> **Problem to solve**: Would you transcribe the line containing "terminated string |" and every line after it, through the end of the records below, exactly and with nothing else?

[Source data]
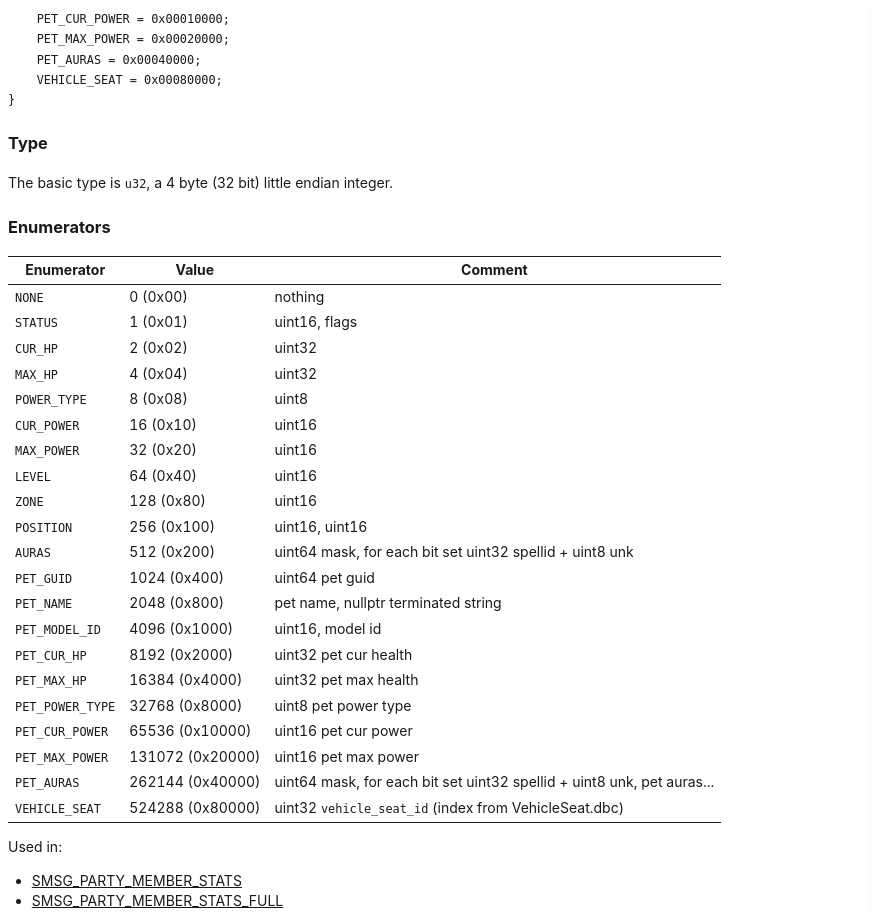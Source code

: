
 ```rust,ignore
    PET_CUR_POWER = 0x00010000;
    PET_MAX_POWER = 0x00020000;
    PET_AURAS = 0x00040000;
    VEHICLE_SEAT = 0x00080000;
}
```
### Type
The basic type is `u32`, a 4 byte (32 bit) little endian integer.
### Enumerators
| Enumerator | Value  | Comment |
| --------- | -------- | ------- |
| `NONE` | 0 (0x00) | nothing |
| `STATUS` | 1 (0x01) | uint16, flags |
| `CUR_HP` | 2 (0x02) | uint32 |
| `MAX_HP` | 4 (0x04) | uint32 |
| `POWER_TYPE` | 8 (0x08) | uint8 |
| `CUR_POWER` | 16 (0x10) | uint16 |
| `MAX_POWER` | 32 (0x20) | uint16 |
| `LEVEL` | 64 (0x40) | uint16 |
| `ZONE` | 128 (0x80) | uint16 |
| `POSITION` | 256 (0x100) | uint16, uint16 |
| `AURAS` | 512 (0x200) | uint64 mask, for each bit set uint32 spellid + uint8 unk |
| `PET_GUID` | 1024 (0x400) | uint64 pet guid |
| `PET_NAME` | 2048 (0x800) | pet name, nullptr terminated string |
| `PET_MODEL_ID` | 4096 (0x1000) | uint16, model id |
| `PET_CUR_HP` | 8192 (0x2000) | uint32 pet cur health |
| `PET_MAX_HP` | 16384 (0x4000) | uint32 pet max health |
| `PET_POWER_TYPE` | 32768 (0x8000) | uint8 pet power type |
| `PET_CUR_POWER` | 65536 (0x10000) | uint16 pet cur power |
| `PET_MAX_POWER` | 131072 (0x20000) | uint16 pet max power |
| `PET_AURAS` | 262144 (0x40000) | uint64 mask, for each bit set uint32 spellid + uint8 unk, pet auras... |
| `VEHICLE_SEAT` | 524288 (0x80000) | uint32 `vehicle_seat_id` (index from VehicleSeat.dbc) |

Used in:
* [SMSG_PARTY_MEMBER_STATS](smsg_party_member_stats.md)
* [SMSG_PARTY_MEMBER_STATS_FULL](smsg_party_member_stats_full.md)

> **Written solution**:
| `PET_NAME` | 2048 (0x800) | pet name, nullptr terminated string |
| `PET_MODEL_ID` | 4096 (0x1000) | uint16, model id |
| `PET_CUR_HP` | 8192 (0x2000) | uint32 pet cur health |
| `PET_MAX_HP` | 16384 (0x4000) | uint32 pet max health |
| `PET_POWER_TYPE` | 32768 (0x8000) | uint8 pet power type |
| `PET_CUR_POWER` | 65536 (0x10000) | uint16 pet cur power |
| `PET_MAX_POWER` | 131072 (0x20000) | uint16 pet max power |
| `PET_AURAS` | 262144 (0x40000) | uint64 mask, for each bit set uint32 spellid + uint8 unk, pet auras... |
| `VEHICLE_SEAT` | 524288 (0x80000) | uint32 `vehicle_seat_id` (index from VehicleSeat.dbc) |

Used in:
* [SMSG_PARTY_MEMBER_STATS](smsg_party_member_stats.md)
* [SMSG_PARTY_MEMBER_STATS_FULL](smsg_party_member_stats_full.md)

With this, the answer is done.